[Python-ideas] PEP 550 v2

Wed Aug 16 17:07:41 EDT 2017

On Wed, Aug 16, 2017 at 4:12 PM, Antoine Pitrou <antoine at python.org> wrote:
>
>
> Hi,
>
>> * ``sys.get_execution_context()`` function.  The function returns a
>>   copy of the current EC: an ``ExecutionContext`` instance.
>
> Can you explain the requirement for it being a copy?

When the execution context is used to schedule a function call in a
thread, or an asyncio callback in the futures, we want to take a
snapshot of all items in the EC. In general the recommendation will be
to store immutable data in the context (same as in .NET EC
implementation, or whenever you have some potentially shared state).

>  What do you call a copy exactly?  Does it shallow-copy the stack or does it deep copy the
> context items?

Execution Context is conceptually a stack of Local Contexts. Each
local context is a weak key mapping.  We need a shallow copy of the
EC, which is semantically equivalent to the below snippet:

   new_lc = {}
   for lc in execution_context:
      new_lc.update(lc)
   return ExecutionContext(new_lc)

>
>> * ``uint64_t PyThreadState->unique_id``: a globally unique
>>   thread state identifier (we can add a counter to
>>   ``PyInterpreterState`` and increment it when a new thread state is
>>   created.)
>
> How does this interact with sub-interpreters? (same question for rest of
> the PEP :-))

As long as PyThreadState_Get() works with sub-interpreters, all of the
PEP machinery will work too.

>
>> * O(N) for ``sys.get_execution_context()``, where ``N`` is the
>>   total number of items in the current **execution** context.
>
> Right... but if this is a simple list copy, we are talking about an
> extremely fast O(N):
>
>>>> l = [None] * 1000
>>>> %timeit l.copy()
> 3.76 µs ± 17.5 ns per loop (mean ± std. dev. of 7 runs, 100000 loops each)
>
> (what is "number of items"? number of local contexts? number of
> individual context items?)

"Number of items in the current **execution** context" =
   sum(len(local_context) for local_context in current_execution_context)

Yes, even though making a new list + merging all LCs is a relatively
fast operation, it will need to be performed on *every*
asyncio.call_soon and create_task.  The immutable stack/mappings
solution simply elminates the problem because you can just copy by
reference which is fast.

The #3 approach is implementable with regular dicts + copy() too, it
will be just slower in some cases (explained below).

>
>> We believe that approach #3 enables an efficient and complete Execution
> Context implementation, with excellent runtime performance.
>
> What about the maintenance and debugging cost, though?

Contrary to Python dicts, the implementation scope for hamt mapping is
much smaller -- we only need get, set, and merge operations. No split
dicts, no ordering, etc. With the help of fuzz-testing and out
ref-counting test mode I hope that we'll be able to catch most of the
bugs.

Any solution adds to the total debugging and maintenance cost, but I
believe that in this specific case, the benefits outweigh that cost:

1. Sometimes we'll need to merge many dicts in places like
asyncio.call_soon or async Task objects.

2. "set" operation might resize the dict, making it slower.

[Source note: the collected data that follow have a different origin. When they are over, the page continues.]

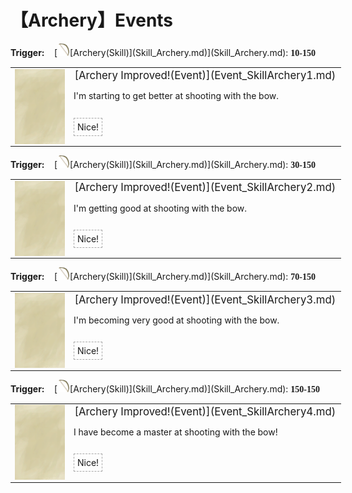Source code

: # 【Archery】Events  
<div style="display: inline-block;width:70px; "><b>Trigger: </b></div>[<div style="width:20px;display:inline-block;text-align:center"><img decoding="async" src="Sprite/Bow.png" href="a.md" style="max-width:20px;max-height:20px;"></div>[Archery(Skill)](Skill_Archery.md)](Skill_Archery.md): <span style="font-family:ui-monospace"><b>10-150</b></span>  
<div class="" style="width:800px;margin-bottom:-15px;"><table><tr style="height:10px"><td rowspan=3 style="width:80px"><div class="gamecard" style="width:80px; height:120px;"><a href="Event_SkillArchery1.md" style="color:black"><img class="bg" decoding="async" src="Sprite/BG_SandTop.png" href="a.md" style="max-width:80px;max-height:120px;"><img decoding="async" src="Sprite/Bow.png" class="cardimageNoBack" style="transform: translate(-50%, 0%) scale(0.23460410557184752);"></a></div></td><td style="font-size: 1.2em">[Archery Improved!(Event)](Event_SkillArchery1.md)</td></tr><tr><td>I'm starting to get better at shooting with the bow. </td></tr><tr><td><div style="display:inline-block"><div style="margin-right:5px;padding:5px;border:1px dashed darkgray;display: inline-block">Nice!</div></div></td></tr></table></div><hr>  
<div style="display: inline-block;width:70px; "><b>Trigger: </b></div>[<div style="width:20px;display:inline-block;text-align:center"><img decoding="async" src="Sprite/Bow.png" href="a.md" style="max-width:20px;max-height:20px;"></div>[Archery(Skill)](Skill_Archery.md)](Skill_Archery.md): <span style="font-family:ui-monospace"><b>30-150</b></span>  
<div class="" style="width:800px;margin-bottom:-15px;"><table><tr style="height:10px"><td rowspan=3 style="width:80px"><div class="gamecard" style="width:80px; height:120px;"><a href="Event_SkillArchery2.md" style="color:black"><img class="bg" decoding="async" src="Sprite/BG_SandTop.png" href="a.md" style="max-width:80px;max-height:120px;"><img decoding="async" src="Sprite/Bow.png" class="cardimageNoBack" style="transform: translate(-50%, 0%) scale(0.23460410557184752);"></a></div></td><td style="font-size: 1.2em">[Archery Improved!(Event)](Event_SkillArchery2.md)</td></tr><tr><td>I'm getting good at shooting with the bow.</td></tr><tr><td><div style="display:inline-block"><div style="margin-right:5px;padding:5px;border:1px dashed darkgray;display: inline-block">Nice!</div></div></td></tr></table></div><hr>  
<div style="display: inline-block;width:70px; "><b>Trigger: </b></div>[<div style="width:20px;display:inline-block;text-align:center"><img decoding="async" src="Sprite/Bow.png" href="a.md" style="max-width:20px;max-height:20px;"></div>[Archery(Skill)](Skill_Archery.md)](Skill_Archery.md): <span style="font-family:ui-monospace"><b>70-150</b></span>  
<div class="" style="width:800px;margin-bottom:-15px;"><table><tr style="height:10px"><td rowspan=3 style="width:80px"><div class="gamecard" style="width:80px; height:120px;"><a href="Event_SkillArchery3.md" style="color:black"><img class="bg" decoding="async" src="Sprite/BG_SandTop.png" href="a.md" style="max-width:80px;max-height:120px;"><img decoding="async" src="Sprite/Bow.png" class="cardimageNoBack" style="transform: translate(-50%, 0%) scale(0.23460410557184752);"></a></div></td><td style="font-size: 1.2em">[Archery Improved!(Event)](Event_SkillArchery3.md)</td></tr><tr><td>I'm becoming very good at shooting with the bow.</td></tr><tr><td><div style="display:inline-block"><div style="margin-right:5px;padding:5px;border:1px dashed darkgray;display: inline-block">Nice!</div></div></td></tr></table></div><hr>  
<div style="display: inline-block;width:70px; "><b>Trigger: </b></div>[<div style="width:20px;display:inline-block;text-align:center"><img decoding="async" src="Sprite/Bow.png" href="a.md" style="max-width:20px;max-height:20px;"></div>[Archery(Skill)](Skill_Archery.md)](Skill_Archery.md): <span style="font-family:ui-monospace"><b>150-150</b></span>  
<div class="" style="width:800px;margin-bottom:-15px;"><table><tr style="height:10px"><td rowspan=3 style="width:80px"><div class="gamecard" style="width:80px; height:120px;"><a href="Event_SkillArchery4.md" style="color:black"><img class="bg" decoding="async" src="Sprite/BG_SandTop.png" href="a.md" style="max-width:80px;max-height:120px;"><img decoding="async" src="Sprite/Bow.png" class="cardimageNoBack" style="transform: translate(-50%, 0%) scale(0.23460410557184752);"></a></div></td><td style="font-size: 1.2em">[Archery Improved!(Event)](Event_SkillArchery4.md)</td></tr><tr><td>I have become a master at shooting with the bow!</td></tr><tr><td><div style="display:inline-block"><div style="margin-right:5px;padding:5px;border:1px dashed darkgray;display: inline-block">Nice!</div></div></td></tr></table></div><hr>  


<script>document.title="ArcheryEvents - Card Survival Wiki";</script>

3. The "dict.copy()" optimization that the PEP mentions won't be able
to always help us, as we will likely need to often resize the dict.

>
>> Immutable mappings implemented with HAMT have O(log32N) performance
> for both set(), get(), and merge() operations, which is essentially O(1)
> for relatively small mappings
>
> But, for relatively small mappings, regular dicts would also be fast
> enough, right?

If all mappings are relatively small than the answer is close to "yes".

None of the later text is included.